From what I can see there's work on this, like this[1] and this[2] more recent paper. Again not an expert so can't comment on the quality of the references, just some I found.

[1]: https://aclanthology.org/2022.findings-naacl.117/

[2]: https://aclanthology.org/2025.naacl-long.410/

yggdrasil_ai•11m ago
>extension to transformers that can focus the attention on just the relevant context.

That is what transformers attention does in the first place, so you would just be stacking two transformers.

aliljet•56m ago
For me? It's simple. Completely empty the context and rebuild focused on the new task at hand. It's painful, but very effective.
atonse•47m ago
Do we know if LLMs understand the concept of time? (like i told you this in the past, but what i told you later should supersede it?)

I know there classes of problems that LLMs can't natively handle (like doing math, even simple addition... or spatial reasoning, I would assume time's in there too). There are ways they can hack around this, like writing code that performs the math.

But how would you do that for chronological reasoning? Because that would help with compacting context to know what to remember and what not.

loudmax•23m ago
LLMs certainly don't experience time like we do. They live in a uni-dimensional world that consists of a series of tokens (though it gets more nuanced if you account for multi-modal or diffusion models). They pick up some sense of ordering from their training data, such as "disregard my previous instruction," but it's not something they necessarily understand intuitively. Fundamentally, they're just following whatever patterns happen to be in their training data.
neutronicus•1h ago
No, I think context itself is still an issue.

Coding agents choke on our big C++ code-base pretty spectacularly if asked to reference large files.

Someone1234•57m ago
Yeah, I have the same issue too. Even for a file with several thousand lines, they will "forget" earlier parts of the file they're still working in resulting in mistakes. They don't need full awareness of the context, but they need a summary of it so that they can go back and review relevant sections.

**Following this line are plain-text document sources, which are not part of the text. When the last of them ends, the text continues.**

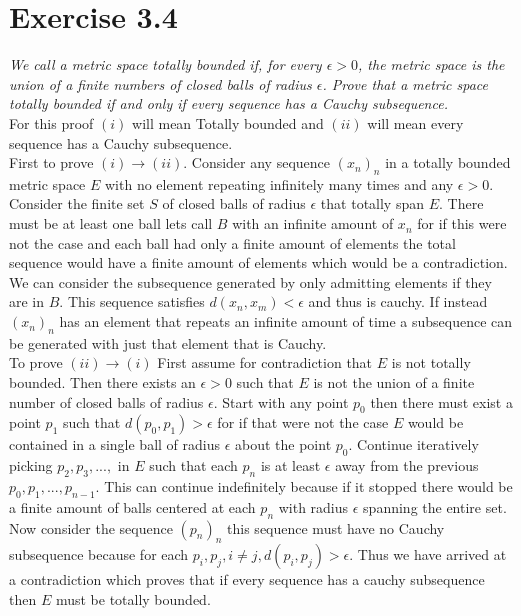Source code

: \documentclass{amsart}
\begin{document}
    \section{Exercise 3.4}
        \emph{We call a metric space totally bounded if, for every $\epsilon > 0 $, the metric
    space is the union of a finite numbers of closed balls of radius $\epsilon $. Prove that a metric space
    totally bounded if and only if every sequence has a Cauchy subsequence.}\\
    For this proof $(i)$ will mean Totally bounded and $(ii)$ will mean every sequence has a Cauchy subsequence.\\
    First to prove $(i) \rightarrow (ii)$. Consider any sequence $(x_n)_n$ in a totally bounded metric space $E$ with no element repeating infinitely many times and any $\epsilon > 0$.
    Consider the finite set $S$ of closed balls of radius $\epsilon $ that totally span $E$. There must be at least one ball lets call $B$ with an infinite amount of $x_n$ for if this
    were not the case and each ball had only a finite amount of elements the total sequence would have a finite amount of elements which would be a contradiction. We can consider the subsequence generated by only admitting
    elements if they are in $B$. This sequence satisfies $d(x_n,x_m) < \epsilon $ and thus is cauchy. If instead $(x_n)_n$ has an element that repeats an infinite amount of time a subsequence can be generated with just that element that is Cauchy.
    \\
    To prove $(ii)\rightarrow (i)$  First assume for contradiction that $E$ is not totally bounded. Then there exists an $\epsilon > 0$ such that $E$ is not the union of a finite number of closed balls of radius $\epsilon $.
    Start with any point $p_0$ then there must exist a point $p_1$ such that $d(p_0,p_1) > \epsilon $ for if that were not the case $E$ would be contained in a single ball of radius $\epsilon $ about the point $p_0$.
    Continue iteratively picking $p_2,p_3,...,$ in $E$ such that each $p_n$ is at least $\epsilon $ away from the previous $p_0,p_1,...,p_{n-1}$. This can continue indefinitely because if it stopped there would be a finite amount of balls centered at each $p_n$ with radius $\epsilon $ spanning the entire set.
    Now consider the sequence $(p_n)_n$ this sequence must have no Cauchy subsequence because for each $p_i,p_j, i\ne j, d(p_i, p_j) > \epsilon $. Thus we have arrived at a contradiction which proves that if every sequence has a cauchy subsequence then $E$ must be totally bounded.
\end{document}
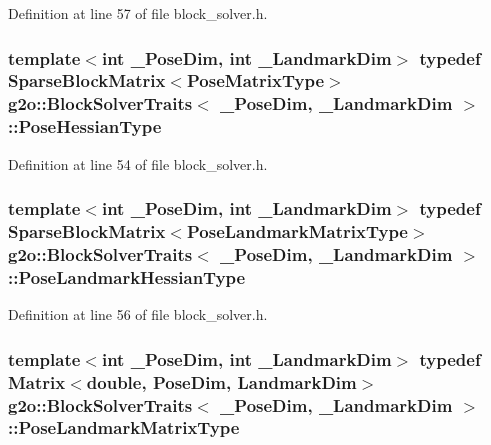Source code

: Definition at line 57 of file block\+\_\+solver.\+h.

\subsubsection[{\texorpdfstring{Pose\+Hessian\+Type}{PoseHessianType}}]{\setlength{\rightskip}{0pt plus 5cm}template$<$int \+\_\+\+Pose\+Dim, int \+\_\+\+Landmark\+Dim$>$ typedef {\bf Sparse\+Block\+Matrix}$<${\bf Pose\+Matrix\+Type}$>$ {\bf g2o\+::\+Block\+Solver\+Traits}$<$ \+\_\+\+Pose\+Dim, \+\_\+\+Landmark\+Dim $>$\+::{\bf Pose\+Hessian\+Type}}\hypertarget{structg2o_1_1BlockSolverTraits_a03351362339d8e6609c577123350bb2a}{}\label{structg2o_1_1BlockSolverTraits_a03351362339d8e6609c577123350bb2a}


Definition at line 54 of file block\+\_\+solver.\+h.

\subsubsection[{\texorpdfstring{Pose\+Landmark\+Hessian\+Type}{PoseLandmarkHessianType}}]{\setlength{\rightskip}{0pt plus 5cm}template$<$int \+\_\+\+Pose\+Dim, int \+\_\+\+Landmark\+Dim$>$ typedef {\bf Sparse\+Block\+Matrix}$<${\bf Pose\+Landmark\+Matrix\+Type}$>$ {\bf g2o\+::\+Block\+Solver\+Traits}$<$ \+\_\+\+Pose\+Dim, \+\_\+\+Landmark\+Dim $>$\+::{\bf Pose\+Landmark\+Hessian\+Type}}\hypertarget{structg2o_1_1BlockSolverTraits_af8ef27915a056caae3b12a9ca609eba6}{}\label{structg2o_1_1BlockSolverTraits_af8ef27915a056caae3b12a9ca609eba6}


Definition at line 56 of file block\+\_\+solver.\+h.

\subsubsection[{\texorpdfstring{Pose\+Landmark\+Matrix\+Type}{PoseLandmarkMatrixType}}]{\setlength{\rightskip}{0pt plus 5cm}template$<$int \+\_\+\+Pose\+Dim, int \+\_\+\+Landmark\+Dim$>$ typedef Matrix$<$double, {\bf Pose\+Dim}, {\bf Landmark\+Dim}$>$ {\bf g2o\+::\+Block\+Solver\+Traits}$<$ \+\_\+\+Pose\+Dim, \+\_\+\+Landmark\+Dim $>$\+::{\bf Pose\+Landmark\+Matrix\+Type}}\hypertarget{structg2o_1_1BlockSolverTraits_a91e6510ad42179701d22c3ac312237cd}{}\label{structg2o_1_1BlockSolverTraits_a91e6510ad42179701d22c3ac312237cd}


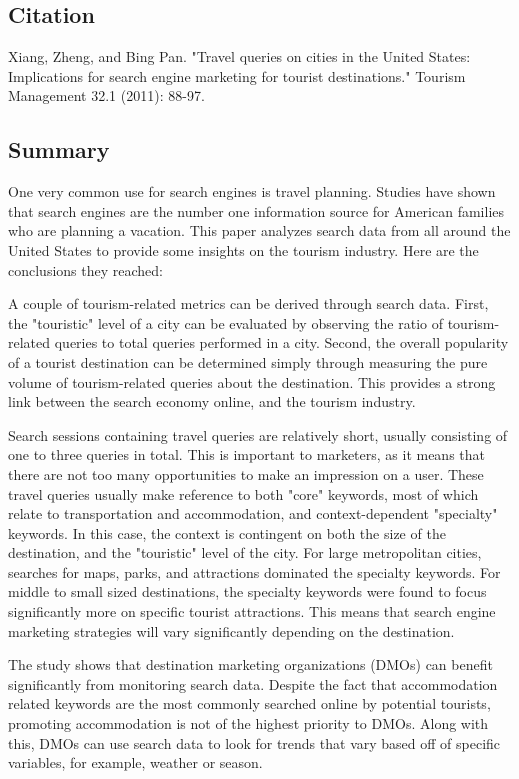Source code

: \documentclass[../summaries.tex]{subfiles}
\begin{document}
\subsection{Citation}
Xiang, Zheng, and Bing Pan. "Travel queries on cities in the United States: Implications for search engine marketing for tourist destinations." Tourism Management 32.1 (2011): 88-97.

\subsection{Summary}
One very common use for search engines is travel planning. Studies have shown that search engines are the number one information source for American families who are planning a vacation. This paper analyzes search data from all around the United States to provide some insights on the tourism industry. Here are the conclusions they reached:

A couple of tourism-related metrics can be derived through search data. First, the "touristic" level of a city can be evaluated by observing the ratio of tourism-related queries to total queries performed in a city. Second, the overall popularity of a tourist destination can be determined simply through measuring the pure volume of tourism-related queries about the destination. This provides a strong link between the search economy online, and the tourism industry. 

Search sessions containing travel queries are relatively short, usually consisting of one to three queries in total. This is important to marketers, as it means that there are not too many opportunities to make an impression on a user. These travel queries usually make reference to both "core" keywords, most of which relate to transportation and accommodation, and context-dependent "specialty" keywords. In this case, the context is contingent on both the size of the destination, and the "touristic" level of the city. For large metropolitan cities, searches for maps, parks, and attractions dominated the specialty keywords. For middle to small sized destinations, the specialty keywords were found to focus significantly more on specific tourist attractions. This means that search engine marketing strategies will vary significantly depending on the destination.

The study shows that destination marketing organizations (DMOs) can benefit significantly from monitoring search data. Despite the fact that accommodation related keywords are the most commonly searched online by potential tourists, promoting accommodation is not of the highest priority to DMOs. Along with this, DMOs can use search data to look for trends that vary based off of specific variables, for example, weather or season.
\end{document}
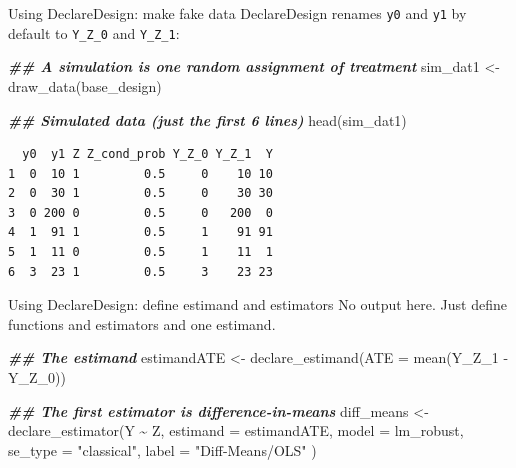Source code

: \documentclass[
  ignorenonframetext,
]{beamer}
\newenvironment{Shaded}{\begin{snugshade}}{\end{snugshade}}
\newcommand{\AttributeTok}[1]{\textcolor[rgb]{0.77,0.63,0.00}{#1}}
\newcommand{\DocumentationTok}[1]{\textcolor[rgb]{0.56,0.35,0.01}{\textbf{\textit{#1}}}}
\newcommand{\FunctionTok}[1]{\textcolor[rgb]{0.00,0.00,0.00}{#1}}
\newcommand{\NormalTok}[1]{#1}
\newcommand{\OtherTok}[1]{\textcolor[rgb]{0.56,0.35,0.01}{#1}}
\newcommand{\SpecialCharTok}[1]{\textcolor[rgb]{0.00,0.00,0.00}{#1}}
\newcommand{\StringTok}[1]{\textcolor[rgb]{0.31,0.60,0.02}{#1}}
\begin{document}
\begin{frame}[fragile]{Using DeclareDesign: make fake data}
\protect\hypertarget{using-declaredesign-make-fake-data}{}
DeclareDesign renames \texttt{y0} and \texttt{y1} by default to
\texttt{Y\_Z\_0} and \texttt{Y\_Z\_1}:

\scriptsize

\begin{Shaded}
\begin{Highlighting}[]
\DocumentationTok{\#\# A simulation is one random assignment of treatment}
\NormalTok{sim\_dat1 }\OtherTok{\textless{}{-}} \FunctionTok{draw\_data}\NormalTok{(base\_design)}

\DocumentationTok{\#\# Simulated data (just the first 6 lines)}
\FunctionTok{head}\NormalTok{(sim\_dat1)}
\end{Highlighting}
\end{Shaded}

\begin{verbatim}
  y0  y1 Z Z_cond_prob Y_Z_0 Y_Z_1  Y
1  0  10 1         0.5     0    10 10
2  0  30 1         0.5     0    30 30
3  0 200 0         0.5     0   200  0
4  1  91 1         0.5     1    91 91
5  1  11 0         0.5     1    11  1
6  3  23 1         0.5     3    23 23
\end{verbatim}

\normalsize
\end{frame}

\begin{frame}[fragile]{Using DeclareDesign: define estimand and
estimators}
\protect\hypertarget{using-declaredesign-define-estimand-and-estimators}{}
No output here. Just define functions and estimators and one estimand.

\scriptsize

\begin{Shaded}
\begin{Highlighting}[]
\DocumentationTok{\#\# The estimand}
\NormalTok{estimandATE }\OtherTok{\textless{}{-}} \FunctionTok{declare\_estimand}\NormalTok{(}\AttributeTok{ATE =} \FunctionTok{mean}\NormalTok{(Y\_Z\_1 }\SpecialCharTok{{-}}\NormalTok{ Y\_Z\_0))}

\DocumentationTok{\#\# The first estimator is difference{-}in{-}means}
\NormalTok{diff\_means }\OtherTok{\textless{}{-}} \FunctionTok{declare\_estimator}\NormalTok{(Y }\SpecialCharTok{\textasciitilde{}}\NormalTok{ Z,}
  \AttributeTok{estimand =}\NormalTok{ estimandATE,}
  \AttributeTok{model =}\NormalTok{ lm\_robust, }\AttributeTok{se\_type =} \StringTok{"classical"}\NormalTok{, }\AttributeTok{label =} \StringTok{"Diff{-}Means/OLS"}
\NormalTok{)}
\end{Highlighting}
\end{Shaded}

\normalsize
\end{frame}
\end{document}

I have multiple things I'd love LLMs to attempt to do, but the context window is stopping me.

AnotherGoodName•37m ago
I do take that as a sign to refactor when it happens though. Even if not for the sake of LLM compatibility with the codebase it cuts down merge conflicts to refactor large files.

In fact I've found LLMs are reasonable at the simple task of refactoring a large file into smaller components with documentation on what each portion does even if they can't get the full context immediately. Doing this then helps the LLM later. I'm also of the opinion we should be making codebases LLM compatible. So if it happens i direct the LLM that way for 10mins and then get back to the actual task once the codebase is in a more reasonable state.

bongodongobob•16m ago
Interestingly, this issue has caused me to refactor and modularize code that I should have addressed a long time ago, but didn't have the time or stamina to tackle. Because the LLM can't handle the context, it has helped me refactor stuff (seems to be very good at this in my experience) and that has led me to write cleaner and more modular code that the LLMs can better handle.
atonse•37m ago
I've found situations where a file was too big, and then it tries to grep for what might be useful in that file.

I could see in C++ it getting smarter about first checking the .h files or just grepping for function documentation, before actually trying to pull out parts of the file.

AlGoreRhythm•10m ago
Out of curiosity, how would you rate an LLM’s ability to deal with pointers in C++ code?
bgirard•1h ago
I think that's the real issue. If the LLM spends a lot of context investigating a bad solution and you redirect it, I notice it has trouble ignoring maybe 10K tokens of bad exploration context against my 10 line of 'No, don't do X, explore Y' instead.
dingnuts•51m ago
that's because a next token predictor can't "forget" context. That's just not how it works.

You load the thing up with relevant context and pray that it guides the generation path to the part of the model that represents the information you want and pray that the path of tokens through the model outputs what you want

That's why they have a tendency to go ahead and do things you tell them not to do..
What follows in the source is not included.